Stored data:
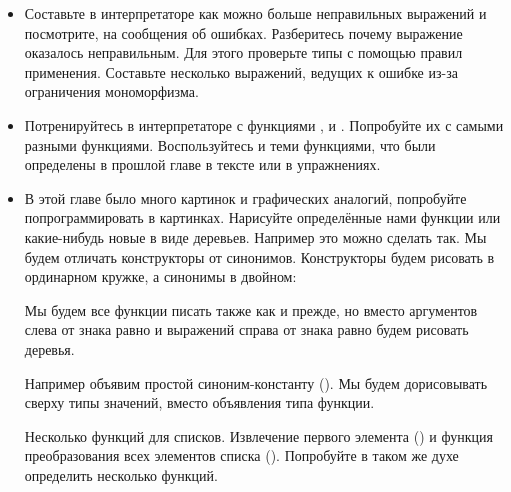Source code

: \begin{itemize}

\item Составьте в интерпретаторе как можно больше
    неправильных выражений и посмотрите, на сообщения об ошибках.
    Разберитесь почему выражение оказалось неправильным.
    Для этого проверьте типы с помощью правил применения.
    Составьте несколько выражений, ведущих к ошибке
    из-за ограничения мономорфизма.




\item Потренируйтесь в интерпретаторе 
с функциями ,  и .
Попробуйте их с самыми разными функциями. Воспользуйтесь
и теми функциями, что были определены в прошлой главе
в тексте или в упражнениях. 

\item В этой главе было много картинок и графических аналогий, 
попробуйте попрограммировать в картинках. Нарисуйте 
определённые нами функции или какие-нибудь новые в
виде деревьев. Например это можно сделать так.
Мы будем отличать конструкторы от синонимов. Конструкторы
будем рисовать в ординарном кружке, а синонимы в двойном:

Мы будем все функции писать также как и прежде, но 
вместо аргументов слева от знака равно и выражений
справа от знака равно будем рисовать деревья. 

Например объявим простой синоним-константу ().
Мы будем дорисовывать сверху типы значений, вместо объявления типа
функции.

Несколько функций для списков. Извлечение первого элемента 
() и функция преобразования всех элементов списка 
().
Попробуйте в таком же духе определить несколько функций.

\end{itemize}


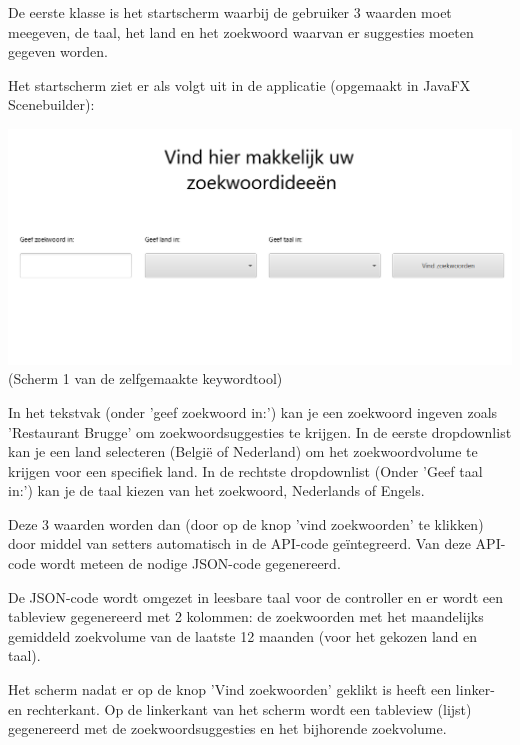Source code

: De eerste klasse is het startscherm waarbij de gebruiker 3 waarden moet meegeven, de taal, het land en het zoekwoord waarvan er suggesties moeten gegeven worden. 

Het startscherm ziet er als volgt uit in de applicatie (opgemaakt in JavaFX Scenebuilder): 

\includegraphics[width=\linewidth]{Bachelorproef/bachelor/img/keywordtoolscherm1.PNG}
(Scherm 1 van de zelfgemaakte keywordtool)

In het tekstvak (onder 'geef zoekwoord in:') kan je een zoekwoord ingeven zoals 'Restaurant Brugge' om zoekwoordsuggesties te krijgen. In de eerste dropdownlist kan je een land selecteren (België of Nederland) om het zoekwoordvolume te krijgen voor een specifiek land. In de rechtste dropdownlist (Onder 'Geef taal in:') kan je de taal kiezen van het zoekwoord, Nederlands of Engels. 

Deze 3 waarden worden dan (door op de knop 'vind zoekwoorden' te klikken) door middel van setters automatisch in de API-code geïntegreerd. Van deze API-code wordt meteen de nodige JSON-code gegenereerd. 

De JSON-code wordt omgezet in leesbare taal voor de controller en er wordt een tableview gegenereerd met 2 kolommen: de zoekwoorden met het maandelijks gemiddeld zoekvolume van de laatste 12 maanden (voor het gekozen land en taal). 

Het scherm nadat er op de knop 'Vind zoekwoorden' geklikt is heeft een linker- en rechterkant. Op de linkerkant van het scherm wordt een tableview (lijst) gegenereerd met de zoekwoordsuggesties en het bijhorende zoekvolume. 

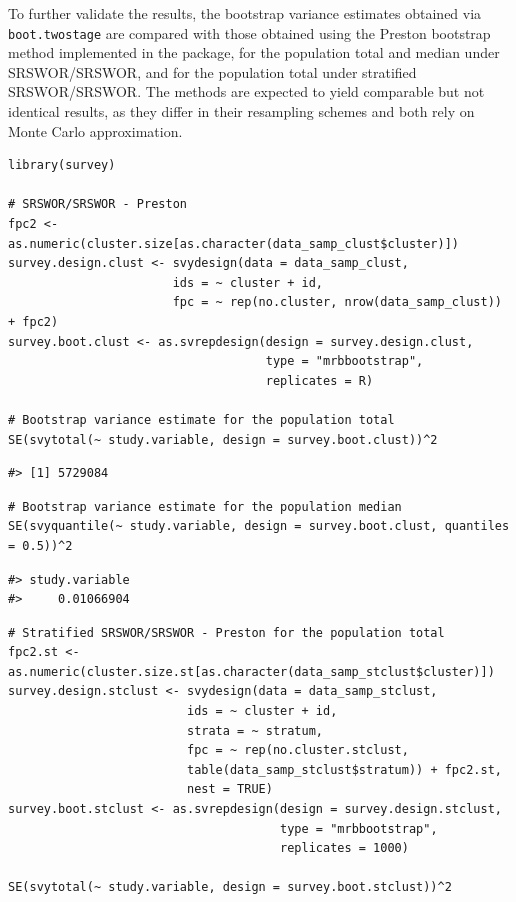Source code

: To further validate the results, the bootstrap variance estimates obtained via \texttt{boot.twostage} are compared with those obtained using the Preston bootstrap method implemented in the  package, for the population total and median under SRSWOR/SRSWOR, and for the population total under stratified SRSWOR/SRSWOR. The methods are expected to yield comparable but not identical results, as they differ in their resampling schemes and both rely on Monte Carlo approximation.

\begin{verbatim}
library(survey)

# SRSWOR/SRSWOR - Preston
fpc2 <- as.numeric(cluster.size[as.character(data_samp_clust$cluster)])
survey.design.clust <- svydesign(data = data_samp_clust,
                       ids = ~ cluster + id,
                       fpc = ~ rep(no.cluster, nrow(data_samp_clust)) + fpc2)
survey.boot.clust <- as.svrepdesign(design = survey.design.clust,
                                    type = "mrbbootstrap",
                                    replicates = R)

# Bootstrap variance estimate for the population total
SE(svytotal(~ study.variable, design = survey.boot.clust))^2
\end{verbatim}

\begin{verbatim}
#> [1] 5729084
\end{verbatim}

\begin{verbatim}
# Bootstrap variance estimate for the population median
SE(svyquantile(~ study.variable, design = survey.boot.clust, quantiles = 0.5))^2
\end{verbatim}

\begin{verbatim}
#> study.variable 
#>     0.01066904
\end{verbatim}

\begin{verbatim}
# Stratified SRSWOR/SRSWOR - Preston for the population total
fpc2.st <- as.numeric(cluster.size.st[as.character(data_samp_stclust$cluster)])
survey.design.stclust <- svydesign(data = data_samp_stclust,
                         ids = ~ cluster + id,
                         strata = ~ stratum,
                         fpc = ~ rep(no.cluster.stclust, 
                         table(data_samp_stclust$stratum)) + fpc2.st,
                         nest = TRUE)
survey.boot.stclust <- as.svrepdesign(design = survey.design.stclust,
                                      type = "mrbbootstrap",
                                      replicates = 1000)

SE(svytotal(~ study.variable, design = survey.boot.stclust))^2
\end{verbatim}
* * *
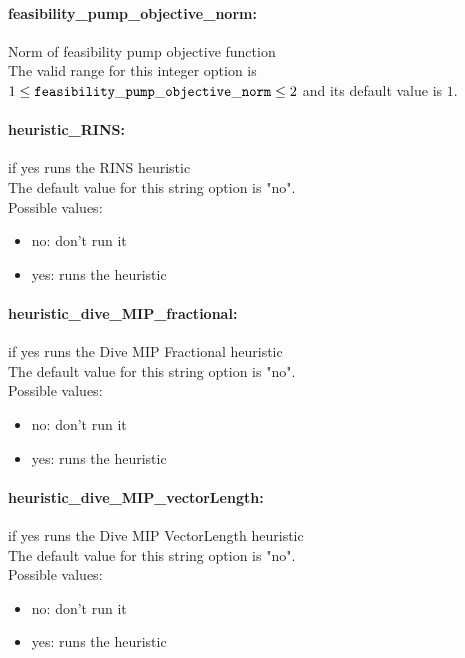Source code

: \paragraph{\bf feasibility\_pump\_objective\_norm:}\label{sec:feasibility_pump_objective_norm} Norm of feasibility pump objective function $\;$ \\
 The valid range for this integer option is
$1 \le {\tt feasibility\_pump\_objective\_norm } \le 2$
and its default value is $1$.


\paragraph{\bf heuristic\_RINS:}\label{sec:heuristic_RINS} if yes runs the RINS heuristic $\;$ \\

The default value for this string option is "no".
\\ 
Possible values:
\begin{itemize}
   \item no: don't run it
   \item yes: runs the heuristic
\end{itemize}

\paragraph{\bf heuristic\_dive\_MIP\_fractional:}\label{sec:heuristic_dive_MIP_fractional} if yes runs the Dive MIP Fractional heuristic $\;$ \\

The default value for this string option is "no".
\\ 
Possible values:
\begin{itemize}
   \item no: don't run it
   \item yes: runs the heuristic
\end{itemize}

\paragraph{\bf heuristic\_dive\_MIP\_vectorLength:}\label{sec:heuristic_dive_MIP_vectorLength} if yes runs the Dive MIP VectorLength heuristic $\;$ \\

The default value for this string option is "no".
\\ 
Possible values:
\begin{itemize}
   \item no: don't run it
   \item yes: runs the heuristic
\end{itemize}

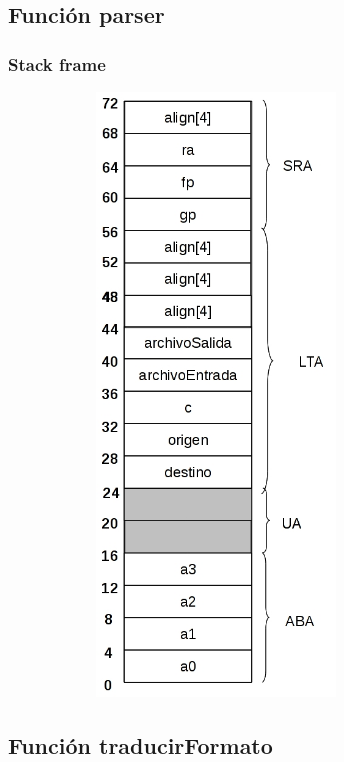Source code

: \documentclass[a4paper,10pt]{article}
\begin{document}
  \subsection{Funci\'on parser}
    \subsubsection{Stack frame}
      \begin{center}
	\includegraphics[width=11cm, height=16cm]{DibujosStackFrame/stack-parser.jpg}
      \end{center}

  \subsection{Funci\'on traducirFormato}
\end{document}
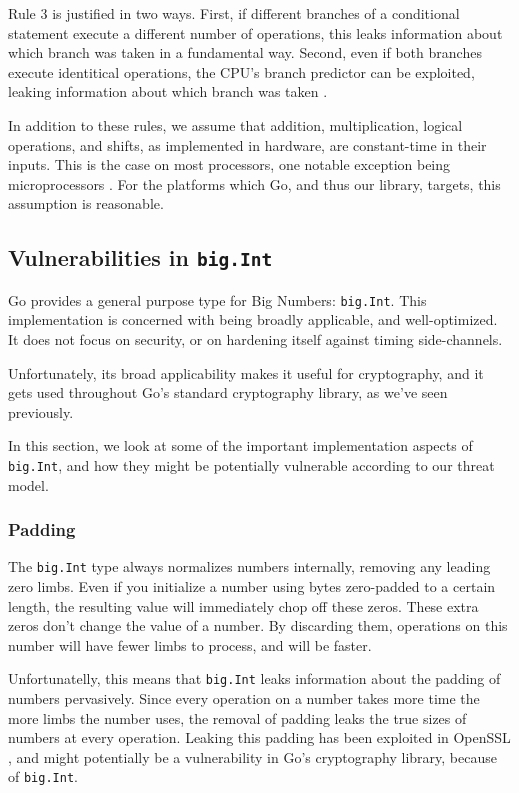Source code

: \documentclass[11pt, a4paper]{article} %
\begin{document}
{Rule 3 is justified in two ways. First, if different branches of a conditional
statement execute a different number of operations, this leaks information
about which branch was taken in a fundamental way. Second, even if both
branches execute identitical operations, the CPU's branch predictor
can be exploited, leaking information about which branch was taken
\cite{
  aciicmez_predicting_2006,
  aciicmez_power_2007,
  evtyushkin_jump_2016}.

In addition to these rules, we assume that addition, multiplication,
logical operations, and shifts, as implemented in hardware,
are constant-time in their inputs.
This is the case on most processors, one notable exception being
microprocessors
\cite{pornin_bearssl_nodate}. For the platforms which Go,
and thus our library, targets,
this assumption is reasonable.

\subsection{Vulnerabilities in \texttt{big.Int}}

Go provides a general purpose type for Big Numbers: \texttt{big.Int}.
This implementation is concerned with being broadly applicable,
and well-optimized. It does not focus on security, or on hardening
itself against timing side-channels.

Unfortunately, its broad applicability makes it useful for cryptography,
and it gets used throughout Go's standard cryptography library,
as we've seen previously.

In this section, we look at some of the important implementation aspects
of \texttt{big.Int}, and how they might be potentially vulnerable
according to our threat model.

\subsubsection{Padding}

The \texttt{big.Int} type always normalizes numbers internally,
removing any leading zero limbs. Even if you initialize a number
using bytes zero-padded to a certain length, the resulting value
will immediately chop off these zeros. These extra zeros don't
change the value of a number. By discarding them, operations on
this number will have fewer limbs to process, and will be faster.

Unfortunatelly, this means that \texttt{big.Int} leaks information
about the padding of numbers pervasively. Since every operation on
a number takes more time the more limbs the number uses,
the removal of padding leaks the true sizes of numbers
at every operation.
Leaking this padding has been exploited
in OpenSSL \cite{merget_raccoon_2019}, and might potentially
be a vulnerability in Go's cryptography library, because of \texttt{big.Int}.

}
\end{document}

**Work task:** All lines above between those holding "can be exploited, leaking" and "This implementation is", inclusive, must be set down unchanged, and no other line may be included.

**Answer to this exercise:**
can be exploited, leaking information about which branch was taken
\cite{
  aciicmez_predicting_2006,
  aciicmez_power_2007,
  evtyushkin_jump_2016}.

In addition to these rules, we assume that addition, multiplication,
logical operations, and shifts, as implemented in hardware,
are constant-time in their inputs.
This is the case on most processors, one notable exception being
microprocessors
\cite{pornin_bearssl_nodate}. For the platforms which Go,
and thus our library, targets,
this assumption is reasonable.

\subsection{Vulnerabilities in \texttt{big.Int}}

Go provides a general purpose type for Big Numbers: \texttt{big.Int}.
This implementation is concerned with being broadly applicable,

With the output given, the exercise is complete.